# 5d III - Number of Shutter Actuations?



## canonian (Jul 30, 2012)

On the previous 5D bodies there was not a reliable way to get the count for the number of shutter actuations over the life of the camera. Well, there is an app that I believe works for the Mark II but it's accuracy has been questioned by some.

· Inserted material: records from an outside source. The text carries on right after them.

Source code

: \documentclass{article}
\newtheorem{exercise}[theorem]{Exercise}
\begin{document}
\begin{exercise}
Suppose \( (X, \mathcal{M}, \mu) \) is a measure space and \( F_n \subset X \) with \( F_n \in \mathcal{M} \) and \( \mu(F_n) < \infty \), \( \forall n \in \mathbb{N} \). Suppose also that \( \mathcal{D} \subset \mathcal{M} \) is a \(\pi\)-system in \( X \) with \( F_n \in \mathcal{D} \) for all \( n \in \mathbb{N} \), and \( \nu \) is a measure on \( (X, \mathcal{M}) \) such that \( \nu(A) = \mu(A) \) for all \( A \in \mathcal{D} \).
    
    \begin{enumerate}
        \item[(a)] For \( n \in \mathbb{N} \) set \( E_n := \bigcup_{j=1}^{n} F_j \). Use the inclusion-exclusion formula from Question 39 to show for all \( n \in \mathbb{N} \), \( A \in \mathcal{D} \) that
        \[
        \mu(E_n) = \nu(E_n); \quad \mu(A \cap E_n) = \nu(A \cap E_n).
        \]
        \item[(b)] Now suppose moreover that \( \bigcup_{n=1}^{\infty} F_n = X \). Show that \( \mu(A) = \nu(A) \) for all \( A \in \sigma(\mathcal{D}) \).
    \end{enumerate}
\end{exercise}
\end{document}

Anyway, is there a new way with the 5D III to get the number of clicks? Ideally something within the camera itself or maybe with an app like EOS Utility?


----------



## Peter Dawson (Jul 30, 2012)

Canonian, i believe that the 5DIII and the 1D X's menus are very similar. On the 1D X there is a system status option in the menu's, i cant remember exactly where, but that gives you the total actuations to the nearest 1000.
Hope that helps.


----------



## Razor2012 (Jul 30, 2012)

I'm just using the file sequence number. Just as long as I don't change anything, lol.


----------



## neuroanatomist (Jul 30, 2012)

Peter Dawson said:


> Canonian, i believe that the 5DIII and the 1D X's menus are very similar. On the 1D X there is a system status option in the menu's, i cant remember exactly where, but that gives you the total actuations to the nearest 1000.
> Hope that helps.



I don't think that option is available on the 5DIII.


----------



## helpful (Jul 30, 2012)

eoscount.com seems to work

Keep track to make sure it keeps working, however, because I think that it lost track on one of my 7D bodies. It seemed to say I had taken a lot more exposures than I really had. (I had about 110,000 photos on my computer from two 7D bodies purchased brand new, and eoscount.com claimed that the cameras had a total of nearly 200,000 photos taken between them.)


----------



## Kernuak (Jul 30, 2012)

Looks like what I remembered seeing was actually the number of images taken with the current battery.


----------



## Ew (Jul 30, 2012)

Wonder if gPhoto works with 5D3?

With 5D2 and 7D I have a two line script which does it:


killall PTPCamera #Stop the PTPCamera daemon
gphoto2 --get-config /main/status/shuttercounter


----------



## Drizzt321 (Jul 30, 2012)

helpful said:


> eoscount.com seems to work
> 
> Keep track to make sure it keeps working, however, because I think that it lost track on one of my 7D bodies. It seemed to say I had taken a lot more exposures than I really had. (I had about 110,000 photos on my computer from two 7D bodies purchased brand new, and eoscount.com claimed that the cameras had a total of nearly 200,000 photos taken between them.)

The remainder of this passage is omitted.